Arrow enables large amounts of data to be processed and moved quickly. It is a specific data format that stores data in a columnar memory layout. This provides several significant advantages:

Arrow’s standard format allows zero-copy reads which removes virtually all serialization overhead.
Arrow is language-agnostic so it supports different programming languages.
Arrow is column-oriented so it is faster at querying and processing slices or columns of data.
Arrow allows for copy-free hand-offs to standard machine learning tools such as NumPy, Pandas, PyTorch, and TensorFlow.
Arrow supports many, possibly nested, column types.

Memory-mapping

🤗 Datasets uses Arrow for its local caching system. It allows datasets to be backed by an on-disk cache, which is memory-mapped for fast lookup. This architecture allows for large datasets to be used on machines with relatively small device memory.

For example, loading the full English Wikipedia dataset only takes a few MB of RAM:

>>> import os; import psutil; import timeit
>>> from datasets import load_dataset

# Process.memory_info is expressed in bytes, so convert to megabytes 
>>> mem_before = psutil.Process(os.getpid()).memory_info().rss / (1024 * 1024)
>>> wiki = load_dataset("wikipedia", "20220301.en", split="train")
>>> mem_after = psutil.Process(os.getpid()).memory_info().rss / (1024 * 1024)

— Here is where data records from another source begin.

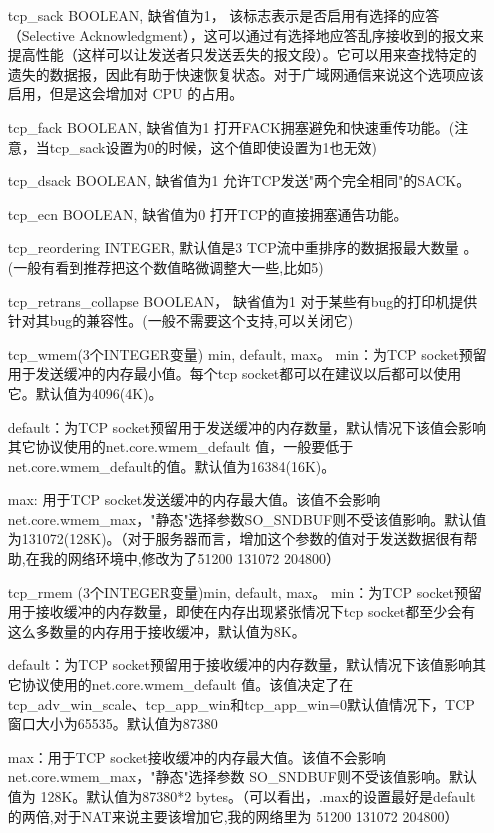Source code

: \begin{enumerate}
\item[tcp\_sack] BOOLEAN,
				缺省值为1，
				该标志表示是否启用有选择的应答（Selective Acknowledgment），这可以通过有选择地应答乱序接收到的报文来提高性能（这样可以让发送者只发送丢失的报文段）。它可以用来查找特定的遗失的数据报，因此有助于快速恢复状态。对于广域网通信来说这个选项应该启用，但是这会增加对 CPU 的占用。

\item[tcp\_fack] BOOLEAN,
缺省值为1
打开FACK拥塞避免和快速重传功能。(注意，当tcp\_sack设置为0的时候，这个值即使设置为1也无效)

\item[tcp\_dsack] BOOLEAN,
缺省值为1
允许TCP发送"两个完全相同"的SACK。

\item[tcp\_ecn] BOOLEAN,
缺省值为0
打开TCP的直接拥塞通告功能。

\item[tcp\_reordering] INTEGER,
默认值是3
TCP流中重排序的数据报最大数量 。 (一般有看到推荐把这个数值略微调整大一些,比如5)

\item[tcp\_retrans\_collapse] BOOLEAN，
缺省值为1
对于某些有bug的打印机提供针对其bug的兼容性。(一般不需要这个支持,可以关闭它)

\item[tcp\_wmem(3个INTEGER变量)] min, default, max。
min：为TCP socket预留用于发送缓冲的内存最小值。每个tcp socket都可以在建议以后都可以使用它。默认值为4096(4K)。

default：为TCP socket预留用于发送缓冲的内存数量，默认情况下该值会影响其它协议使用的net.core.wmem\_default 值，一般要低于net.core.wmem\_default的值。默认值为16384(16K)。

max: 用于TCP socket发送缓冲的内存最大值。该值不会影响net.core.wmem\_max，"静态"选择参数SO\_SNDBUF则不受该值影响。默认值为131072(128K)。（对于服务器而言，增加这个参数的值对于发送数据很有帮助,在我的网络环境中,修改为了51200 131072 204800）

\item[tcp\_rmem ] (3个INTEGER变量)min, default, max。
min：为TCP socket预留用于接收缓冲的内存数量，即使在内存出现紧张情况下tcp socket都至少会有这么多数量的内存用于接收缓冲，默认值为8K。

default：为TCP socket预留用于接收缓冲的内存数量，默认情况下该值影响其它协议使用的net.core.wmem\_default 值。该值决定了在tcp\_adv\_win\_scale、tcp\_app\_win和tcp\_app\_win=0默认值情况下，TCP窗口大小为65535。默认值为87380

max：用于TCP socket接收缓冲的内存最大值。该值不会影响 net.core.wmem\_max，"静态"选择参数 SO\_SNDBUF则不受该值影响。默认值为 128K。默认值为87380*2 bytes。（可以看出，.max的设置最好是default的两倍,对于NAT来说主要该增加它,我的网络里为 51200 131072 204800）


\end{enumerate}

>>> print(f"RAM memory used: {(mem_after - mem_before)} MB")
RAM memory used: 50 MB

This is possible because the Arrow data is actually memory-mapped from disk, and not loaded in memory. Memory-mapping allows access to data on disk, and leverages virtual memory capabilities for fast lookups.

Performance

Iterating over a memory-mapped dataset using Arrow is fast. Iterating over Wikipedia on a laptop gives you speeds of 1-3 Gbit/s:

>>> s = """batch_size = 1000
... for i in range(0, len(wiki), batch_size):
...     batch = wiki[i:i + batch_size]
... """

>>> time = timeit.timeit(stmt=s, number=1, globals=globals())
>>> print(f"Time to iterate over the {wiki.dataset_size >> 30} GB dataset: {time:.1f} sec, "
...       f"ie. {float(wiki.dataset_size >> 27)/time:.1f} Gb/s")
Time to iterate over the 18 GB dataset: 70.5 sec, ie. 2.1 Gb/s

You can obtain the best performance by accessing slices of data (or “batches”), in order to reduce the amount of lookups on disk.